- _TASK_
Go line by line through the data and copy those with the word "content".

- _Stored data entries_
::::::::::

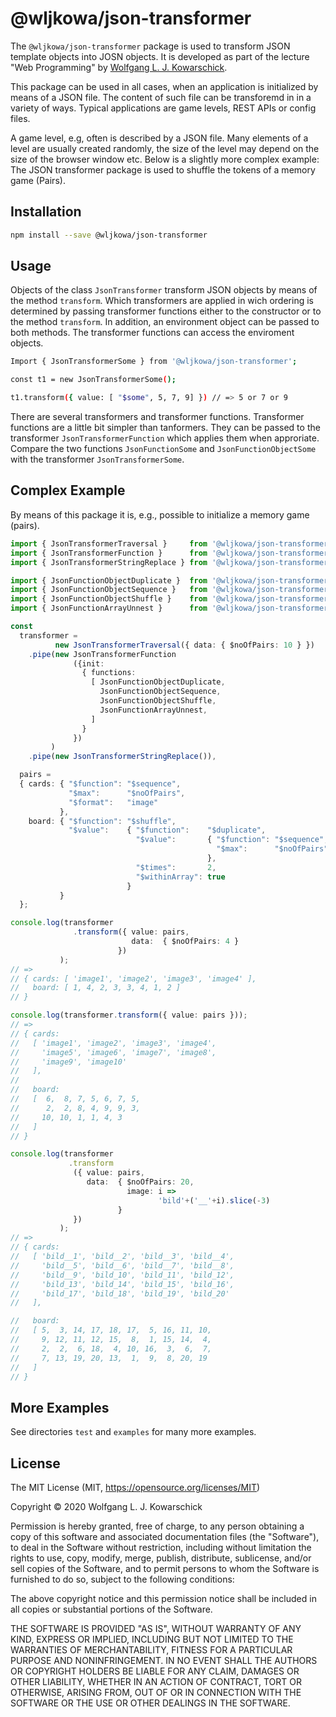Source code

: # @wljkowa/json-transformer

The ```@wljkowa/json-transformer``` package is used to transform JSON template
objects into JOSN objects. It is developed as part of the lecture
"Web Programming" by [Wolfgang L. J. Kowarschick](https://kowa.hs-augsburg.de).

This package can be used in all cases, when an application is initialized
by means of a JSON file. The content of such file can be transforemd in
in a variety of ways. Typical applications are game levels, REST APIs or
config files.

A game level, e.g, often is described by a JSON file. Many elements of
a level are usually created randomly, the size of the level may depend on
the size of the browser window etc. Below is a slightly more complex example:
The JSON transformer package is used to shuffle the tokens of a memory game
(Pairs).

## Installation

```bash
npm install --save @wljkowa/json-transformer
```

## Usage

Objects of the class ```JsonTransformer``` transform JSON objects
by means of the method ```transform```. Which transformers are
applied in wich ordering is determined by passing transformer
functions either to the constructor or to the method ```transform```.
In addition, an environment object can be passed to both methods.
The transformer functions can access the enviroment objects.

```bash
Import { JsonTransformerSome } from '@wljkowa/json-transformer';

const t1 = new JsonTransformerSome();

t1.transform({ value: [ "$some", 5, 7, 9] }) // => 5 or 7 or 9
```

There are several transformers and transformer functions.
Transformer functions are a little bit simpler than
tanformers. They can be passed to the transformer
```JsonTransformerFunction``` which applies them
when approriate. Compare the two functions
```JsonFunctionSome``` and ```JsonFunctionObjectSome```
with the transformer ```JsonTransformerSome```.

## Complex Example

By means of this package it is, e.g., possible to initialize
a memory game (pairs).

```ts
import { JsonTransformerTraversal }     from '@wljkowa/json-transformer';
import { JsonTransformerFunction }      from '@wljkowa/json-transformer';
import { JsonTransformerStringReplace } from '@wljkowa/json-transformer';

import { JsonFunctionObjectDuplicate }  from '@wljkowa/json-transformer';
import { JsonFunctionObjectSequence }   from '@wljkowa/json-transformer';
import { JsonFunctionObjectShuffle }    from '@wljkowa/json-transformer';
import { JsonFunctionArrayUnnest }      from '@wljkowa/json-transformer';

const
  transformer =
          new JsonTransformerTraversal({ data: { $noOfPairs: 10 } })
    .pipe(new JsonTransformerFunction
              ({init:
                { functions:
                  [ JsonFunctionObjectDuplicate,
                    JsonFunctionObjectSequence,
                    JsonFunctionObjectShuffle,
                    JsonFunctionArrayUnnest,
                  ]
                }
              })
         )
    .pipe(new JsonTransformerStringReplace()),

  pairs =
  { cards: { "$function": "$sequence",
             "$max":      "$noOfPairs",
             "$format":   "image"  
           },
    board: { "$function": "$shuffle",
             "$value":    { "$function":    "$duplicate",
                            "$value":       { "$function": "$sequence",
                                              "$max":      "$noOfPairs"
                                            },
                            "$times":       2,
                            "$withinArray": true
                          }
           }
  };

console.log(transformer
              .transform({ value: pairs,
                           data:  { $noOfPairs: 4 }
                        })
           );
// =>
// { cards: [ 'image1', 'image2', 'image3', 'image4' ],
//   board: [ 1, 4, 2, 3, 3, 4, 1, 2 ]
// }

console.log(transformer.transform({ value: pairs }));
// =>
// { cards:
//   [ 'image1', 'image2', 'image3', 'image4',
//     'image5', 'image6', 'image7', 'image8',
//     'image9', 'image10'
//   ],
//
//   board:
//   [  6,  8, 7, 5, 6, 7, 5,
//      2,  2, 8, 4, 9, 9, 3,
//     10, 10, 1, 1, 4, 3
//   ]
// }

console.log(transformer
             .transform
              ({ value: pairs,
                 data:  { $noOfPairs: 20,
                          image: i =>
                                 'bild'+('__'+i).slice(-3)
                        }
              })
           );
// =>
// { cards:
//   [ 'bild__1', 'bild__2', 'bild__3', 'bild__4',
//     'bild__5', 'bild__6', 'bild__7', 'bild__8',
//     'bild__9', 'bild_10', 'bild_11', 'bild_12',
//     'bild_13', 'bild_14', 'bild_15', 'bild_16',
//     'bild_17', 'bild_18', 'bild_19', 'bild_20'
//   ],

//   board:
//   [ 5,  3, 14, 17, 18, 17,  5, 16, 11, 10,
//     9, 12, 11, 12, 15,  8,  1, 15, 14,  4,
//     2,  2,  6, 18,  4, 10, 16,  3,  6,  7,
//     7, 13, 19, 20, 13,  1,  9,  8, 20, 19
//   ]
// }
```

## More Examples

See directories ```test``` and ```examples``` for many more examples.

## License

The MIT License (MIT, <https://opensource.org/licenses/MIT>)

Copyright © 2020 Wolfgang L. J. Kowarschick

Permission is hereby granted, free of charge, to any person obtaining a copy
of this software and associated documentation files (the "Software"), to deal
in the Software without restriction, including without limitation the rights
to use, copy, modify, merge, publish, distribute, sublicense, and/or sell
copies of the Software, and to permit persons to whom the Software is
furnished to do so, subject to the following conditions:

The above copyright notice and this permission notice shall be included in all
copies or substantial portions of the Software.

THE SOFTWARE IS PROVIDED "AS IS", WITHOUT WARRANTY OF ANY KIND, EXPRESS OR
IMPLIED, INCLUDING BUT NOT LIMITED TO THE WARRANTIES OF MERCHANTABILITY,
FITNESS FOR A PARTICULAR PURPOSE AND NONINFRINGEMENT. IN NO EVENT SHALL THE
AUTHORS OR COPYRIGHT HOLDERS BE LIABLE FOR ANY CLAIM, DAMAGES OR OTHER
LIABILITY, WHETHER IN AN ACTION OF CONTRACT, TORT OR OTHERWISE, ARISING FROM,
OUT OF OR IN CONNECTION WITH THE SOFTWARE OR THE USE OR OTHER DEALINGS IN THE
SOFTWARE.
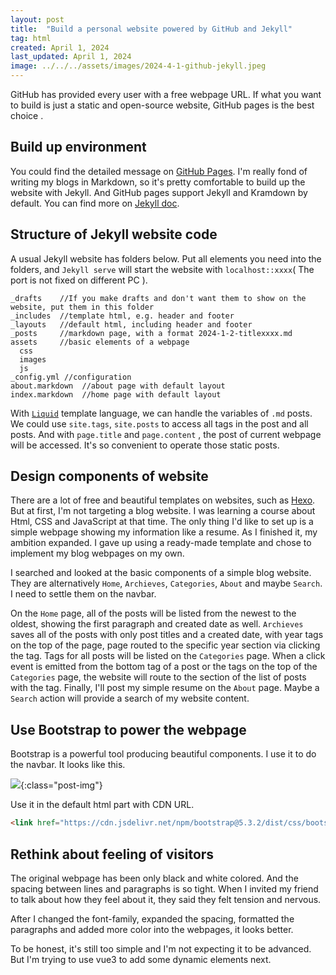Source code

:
 ```yaml
---
layout: post
title:  "Build a personal website powered by GitHub and Jekyll"
tag: html
created: April 1, 2024
last_updated: April 1, 2024
image: ../../../assets/images/2024-4-1-github-jekyll.jpeg
---
```

GitHub has provided every user with a free webpage URL.  If what you want to build is just a static and open-source website, GitHub pages is the best choice .<!--more-->

## Build up environment

You could find the detailed message on [GitHub Pages](https://pages.github.com/). I'm really fond of writing my blogs in Markdown, so it's pretty comfortable to build up the website with Jekyll. And GitHub pages support Jekyll and Kramdown by default. You can find more on [Jekyll doc](https://jekyllrb.com/docs/).

## Structure of Jekyll website code

A usual Jekyll website has folders below. Put all elements you need into the folders,  and `Jekyll serve` will start the website with `localhost::xxxx`( The port is not fixed on different PC ). 

```
_drafts    //If you make drafts and don't want them to show on the website, put them in this folder
_includes  //template html, e.g. header and footer
_layouts   //default html, including header and footer
_posts     //markdown page, with a format 2024-1-2-titlexxxx.md
assets     //basic elements of a webpage
  css
  images
  js
_config.yml //configuration
about.markdown  //about page with default layout
index.markdown  //home page with default layout
```

With [`Liquid`]((https://shopify.github.io/liquid/basics/introduction/)) template language, we can handle the variables of `.md` posts. We could use `site.tags`, `site.posts` to access all tags in the post and all posts. And with `page.title` and `page.content` ,  the post of current webpage will be accessed. It's so convenient to operate those static posts.

## Design components of website

There are a lot of free and beautiful templates on websites, such as [Hexo](https://hexo.io/). But at first, I'm not targeting a blog website. I was learning a course about Html, CSS and JavaScript at that time. The only thing I'd like to set up is a simple webpage showing my information like a resume. As I finished it, my ambition expanded. I gave up using a ready-made template and chose to implement my blog webpages on my own. 

I searched and looked at the basic components of a simple blog website. They are alternatively `Home`, `Archieves`, `Categories`, `About` and maybe `Search`.  I need to settle them on the navbar. 

On the `Home` page, all of the posts will be listed from the newest to the oldest, showing the first paragraph and created date as well. `Archieves` saves all of the posts with only post titles and a created date, with year tags on the top of the page, page routed to the specific year section via clicking the tag. Tags for all posts will be listed on the `Categories` page. When a click event is emitted from the bottom tag of a post or the tags on the top of the `Categories` page, the website will route to the section of the list of posts with the tag. Finally, I'll post my simple resume on the `About` page. Maybe a `Search` action will provide a search of my website content.

## Use Bootstrap to power the webpage

Bootstrap is a powerful tool producing beautiful components. I use it to do the navbar. It looks like this.

![](../../../assets/images/nav-2024-04-01-094247.png){:class="post-img"}

Use it in the default html <head> part with CDN URL.

```Html
<link href="https://cdn.jsdelivr.net/npm/bootstrap@5.3.2/dist/css/bootstrap.min.css" rel="stylesheet" integrity="sha384-T3c6CoIi6uLrA9TneNEoa7RxnatzjcDSCmG1MXxSR1GAsXEV/Dwwykc2MPK8M2HN" crossorigin="anonymous">

```

## Rethink about feeling of visitors

The original webpage has been only black and white colored. And the spacing between lines and paragraphs is so tight. When I invited my friend to talk about how they feel about it, they said they felt tension and nervous. 

After I changed the font-family, expanded the spacing, formatted the paragraphs and added more color into the webpages,  it looks better. 

To be honest, it's still too simple and I'm not expecting it to be advanced. But I'm trying to use vue3 to add some dynamic elements next.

::::::::::

- _RESULT OF THIS TASK_
by means of a JSON file. The content of such file can be transforemd in
With [`Liquid`]((https://shopify.github.io/liquid/basics/introduction/)) template language, we can handle the variables of `.md` posts. We could use `site.tags`, `site.posts` to access all tags in the post and all posts. And with `page.title` and `page.content` ,  the post of current webpage will be accessed. It's so convenient to operate those static posts.
On the `Home` page, all of the posts will be listed from the newest to the oldest, showing the first paragraph and created date as well. `Archieves` saves all of the posts with only post titles and a created date, with year tags on the top of the page, page routed to the specific year section via clicking the tag. Tags for all posts will be listed on the `Categories` page. When a click event is emitted from the bottom tag of a post or the tags on the top of the `Categories` page, the website will route to the section of the list of posts with the tag. Finally, I'll post my simple resume on the `About` page. Maybe a `Search` action will provide a search of my website content.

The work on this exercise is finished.